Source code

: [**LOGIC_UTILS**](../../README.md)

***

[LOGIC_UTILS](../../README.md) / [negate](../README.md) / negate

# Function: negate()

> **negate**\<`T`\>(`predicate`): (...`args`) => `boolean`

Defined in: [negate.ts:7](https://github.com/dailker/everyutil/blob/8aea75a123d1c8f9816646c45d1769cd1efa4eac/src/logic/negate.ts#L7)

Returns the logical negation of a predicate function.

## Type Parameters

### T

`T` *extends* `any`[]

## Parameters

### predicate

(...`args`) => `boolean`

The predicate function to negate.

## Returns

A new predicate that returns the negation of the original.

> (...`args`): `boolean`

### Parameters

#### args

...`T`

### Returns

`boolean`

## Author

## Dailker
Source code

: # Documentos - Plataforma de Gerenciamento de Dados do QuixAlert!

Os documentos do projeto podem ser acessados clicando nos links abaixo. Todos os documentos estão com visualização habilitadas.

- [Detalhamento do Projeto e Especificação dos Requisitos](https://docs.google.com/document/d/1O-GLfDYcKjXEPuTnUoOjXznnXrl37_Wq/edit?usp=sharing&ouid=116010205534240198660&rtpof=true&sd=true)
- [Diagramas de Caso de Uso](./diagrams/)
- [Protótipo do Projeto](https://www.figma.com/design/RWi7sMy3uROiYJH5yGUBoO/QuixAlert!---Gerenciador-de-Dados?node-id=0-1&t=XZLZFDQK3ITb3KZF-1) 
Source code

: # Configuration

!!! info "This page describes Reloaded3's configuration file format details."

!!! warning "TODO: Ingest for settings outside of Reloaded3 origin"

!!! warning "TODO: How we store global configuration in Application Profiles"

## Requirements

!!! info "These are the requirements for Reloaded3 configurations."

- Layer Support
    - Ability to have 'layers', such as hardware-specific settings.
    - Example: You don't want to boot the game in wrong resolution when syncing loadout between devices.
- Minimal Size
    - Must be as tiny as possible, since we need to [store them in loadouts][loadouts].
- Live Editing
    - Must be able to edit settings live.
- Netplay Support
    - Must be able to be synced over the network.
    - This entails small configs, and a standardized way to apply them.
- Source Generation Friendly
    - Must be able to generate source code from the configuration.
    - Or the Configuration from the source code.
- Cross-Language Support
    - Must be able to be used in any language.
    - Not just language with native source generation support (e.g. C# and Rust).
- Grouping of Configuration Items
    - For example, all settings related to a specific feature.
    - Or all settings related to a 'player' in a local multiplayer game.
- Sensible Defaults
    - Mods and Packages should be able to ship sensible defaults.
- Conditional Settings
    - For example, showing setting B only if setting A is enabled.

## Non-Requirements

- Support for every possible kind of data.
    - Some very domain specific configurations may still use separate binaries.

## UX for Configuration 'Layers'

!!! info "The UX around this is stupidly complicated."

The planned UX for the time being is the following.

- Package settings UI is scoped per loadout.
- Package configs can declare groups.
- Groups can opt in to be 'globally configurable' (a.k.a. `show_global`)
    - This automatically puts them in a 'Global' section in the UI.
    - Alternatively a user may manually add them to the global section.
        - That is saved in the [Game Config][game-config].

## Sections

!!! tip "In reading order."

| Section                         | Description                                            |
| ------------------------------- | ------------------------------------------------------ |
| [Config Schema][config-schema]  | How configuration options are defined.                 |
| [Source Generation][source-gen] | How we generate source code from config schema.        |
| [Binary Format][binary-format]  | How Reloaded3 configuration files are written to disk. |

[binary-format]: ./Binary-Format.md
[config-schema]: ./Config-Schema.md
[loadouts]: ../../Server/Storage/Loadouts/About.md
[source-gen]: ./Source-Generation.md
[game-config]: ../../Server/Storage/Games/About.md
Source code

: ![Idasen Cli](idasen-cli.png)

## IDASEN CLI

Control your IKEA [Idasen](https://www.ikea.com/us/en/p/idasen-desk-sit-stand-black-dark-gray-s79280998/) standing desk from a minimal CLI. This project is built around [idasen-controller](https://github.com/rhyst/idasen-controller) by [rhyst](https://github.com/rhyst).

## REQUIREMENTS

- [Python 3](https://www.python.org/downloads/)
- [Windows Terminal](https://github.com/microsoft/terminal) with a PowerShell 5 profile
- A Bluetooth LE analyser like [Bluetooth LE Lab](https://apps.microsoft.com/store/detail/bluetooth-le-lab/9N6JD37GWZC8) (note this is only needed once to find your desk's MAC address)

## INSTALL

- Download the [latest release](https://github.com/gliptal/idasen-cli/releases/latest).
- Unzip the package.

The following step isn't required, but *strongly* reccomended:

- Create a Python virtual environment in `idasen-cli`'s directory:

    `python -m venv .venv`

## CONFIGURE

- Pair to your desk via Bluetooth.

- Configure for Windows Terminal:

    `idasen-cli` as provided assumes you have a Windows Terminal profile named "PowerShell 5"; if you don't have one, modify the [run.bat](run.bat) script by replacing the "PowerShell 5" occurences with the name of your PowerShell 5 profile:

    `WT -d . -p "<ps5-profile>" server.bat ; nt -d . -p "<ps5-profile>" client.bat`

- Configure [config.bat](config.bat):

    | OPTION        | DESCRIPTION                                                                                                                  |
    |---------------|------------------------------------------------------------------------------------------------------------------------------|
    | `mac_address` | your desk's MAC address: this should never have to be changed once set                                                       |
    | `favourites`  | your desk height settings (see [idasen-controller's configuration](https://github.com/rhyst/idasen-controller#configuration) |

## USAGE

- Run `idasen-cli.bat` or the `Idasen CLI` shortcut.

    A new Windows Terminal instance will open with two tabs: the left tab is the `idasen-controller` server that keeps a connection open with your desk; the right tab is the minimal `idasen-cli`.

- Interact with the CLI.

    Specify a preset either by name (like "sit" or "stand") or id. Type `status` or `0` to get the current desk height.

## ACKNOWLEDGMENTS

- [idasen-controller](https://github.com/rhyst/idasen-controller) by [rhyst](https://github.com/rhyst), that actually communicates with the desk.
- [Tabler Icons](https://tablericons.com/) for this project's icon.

■ **Your assignment**
Set down the entries again exactly as they are.

■ **Exercise response**
Source code

: [**LOGIC_UTILS**](../../README.md)

***

[LOGIC_UTILS](../../README.md) / [negate](../README.md) / negate

# Function: negate()

> **negate**\<`T`\>(`predicate`): (...`args`) => `boolean`

Defined in: [negate.ts:7](https://github.com/dailker/everyutil/blob/8aea75a123d1c8f9816646c45d1769cd1efa4eac/src/logic/negate.ts#L7)

Returns the logical negation of a predicate function.

## Type Parameters

### T

`T` *extends* `any`[]

## Parameters

### predicate

(...`args`) => `boolean`

The predicate function to negate.

## Returns

A new predicate that returns the negation of the original.

> (...`args`): `boolean`

### Parameters

#### args

...`T`

### Returns

`boolean`

## Author

## Dailker
Source code

: # Documentos - Plataforma de Gerenciamento de Dados do QuixAlert!

Os documentos do projeto podem ser acessados clicando nos links abaixo. Todos os documentos estão com visualização habilitadas.

- [Detalhamento do Projeto e Especificação dos Requisitos](https://docs.google.com/document/d/1O-GLfDYcKjXEPuTnUoOjXznnXrl37_Wq/edit?usp=sharing&ouid=116010205534240198660&rtpof=true&sd=true)
- [Diagramas de Caso de Uso](./diagrams/)
- [Protótipo do Projeto](https://www.figma.com/design/RWi7sMy3uROiYJH5yGUBoO/QuixAlert!---Gerenciador-de-Dados?node-id=0-1&t=XZLZFDQK3ITb3KZF-1) 
Source code

: # Configuration

!!! info "This page describes Reloaded3's configuration file format details."

!!! warning "TODO: Ingest for settings outside of Reloaded3 origin"

!!! warning "TODO: How we store global configuration in Application Profiles"

## Requirements

!!! info "These are the requirements for Reloaded3 configurations."

- Layer Support
    - Ability to have 'layers', such as hardware-specific settings.
    - Example: You don't want to boot the game in wrong resolution when syncing loadout between devices.
- Minimal Size
    - Must be as tiny as possible, since we need to [store them in loadouts][loadouts].
- Live Editing
    - Must be able to edit settings live.
- Netplay Support
    - Must be able to be synced over the network.
    - This entails small configs, and a standardized way to apply them.
- Source Generation Friendly
    - Must be able to generate source code from the configuration.
    - Or the Configuration from the source code.
- Cross-Language Support
    - Must be able to be used in any language.
    - Not just language with native source generation support (e.g. C# and Rust).
- Grouping of Configuration Items
    - For example, all settings related to a specific feature.
    - Or all settings related to a 'player' in a local multiplayer game.
- Sensible Defaults
    - Mods and Packages should be able to ship sensible defaults.
- Conditional Settings
    - For example, showing setting B only if setting A is enabled.

## Non-Requirements

- Support for every possible kind of data.
    - Some very domain specific configurations may still use separate binaries.

## UX for Configuration 'Layers'

!!! info "The UX around this is stupidly complicated."

The planned UX for the time being is the following.

- Package settings UI is scoped per loadout.
- Package configs can declare groups.
- Groups can opt in to be 'globally configurable' (a.k.a. `show_global`)
    - This automatically puts them in a 'Global' section in the UI.
    - Alternatively a user may manually add them to the global section.
        - That is saved in the [Game Config][game-config].

## Sections

!!! tip "In reading order."

| Section                         | Description                                            |
| ------------------------------- | ------------------------------------------------------ |
| [Config Schema][config-schema]  | How configuration options are defined.                 |
| [Source Generation][source-gen] | How we generate source code from config schema.        |
| [Binary Format][binary-format]  | How Reloaded3 configuration files are written to disk. |

[binary-format]: ./Binary-Format.md
[config-schema]: ./Config-Schema.md
[loadouts]: ../../Server/Storage/Loadouts/About.md
[source-gen]: ./Source-Generation.md
[game-config]: ../../Server/Storage/Games/About.md
Source code

: ![Idasen Cli](idasen-cli.png)

## IDASEN CLI

Control your IKEA [Idasen](https://www.ikea.com/us/en/p/idasen-desk-sit-stand-black-dark-gray-s79280998/) standing desk from a minimal CLI. This project is built around [idasen-controller](https://github.com/rhyst/idasen-controller) by [rhyst](https://github.com/rhyst).

## REQUIREMENTS

- [Python 3](https://www.python.org/downloads/)
- [Windows Terminal](https://github.com/microsoft/terminal) with a PowerShell 5 profile
- A Bluetooth LE analyser like [Bluetooth LE Lab](https://apps.microsoft.com/store/detail/bluetooth-le-lab/9N6JD37GWZC8) (note this is only needed once to find your desk's MAC address)

## INSTALL

- Download the [latest release](https://github.com/gliptal/idasen-cli/releases/latest).
- Unzip the package.

The following step isn't required, but *strongly* reccomended:

- Create a Python virtual environment in `idasen-cli`'s directory:

    `python -m venv .venv`

## CONFIGURE

- Pair to your desk via Bluetooth.

- Configure for Windows Terminal:

    `idasen-cli` as provided assumes you have a Windows Terminal profile named "PowerShell 5"; if you don't have one, modify the [run.bat](run.bat) script by replacing the "PowerShell 5" occurences with the name of your PowerShell 5 profile:

    `WT -d . -p "<ps5-profile>" server.bat ; nt -d . -p "<ps5-profile>" client.bat`

- Configure [config.bat](config.bat):

    | OPTION        | DESCRIPTION                                                                                                                  |
    |---------------|------------------------------------------------------------------------------------------------------------------------------|
    | `mac_address` | your desk's MAC address: this should never have to be changed once set                                                       |
    | `favourites`  | your desk height settings (see [idasen-controller's configuration](https://github.com/rhyst/idasen-controller#configuration) |

## USAGE

- Run `idasen-cli.bat` or the `Idasen CLI` shortcut.

    A new Windows Terminal instance will open with two tabs: the left tab is the `idasen-controller` server that keeps a connection open with your desk; the right tab is the minimal `idasen-cli`.

- Interact with the CLI.

    Specify a preset either by name (like "sit" or "stand") or id. Type `status` or `0` to get the current desk height.

## ACKNOWLEDGMENTS

- [idasen-controller](https://github.com/rhyst/idasen-controller) by [rhyst](https://github.com/rhyst), that actually communicates with the desk.
- [Tabler Icons](https://tablericons.com/) for this project's icon.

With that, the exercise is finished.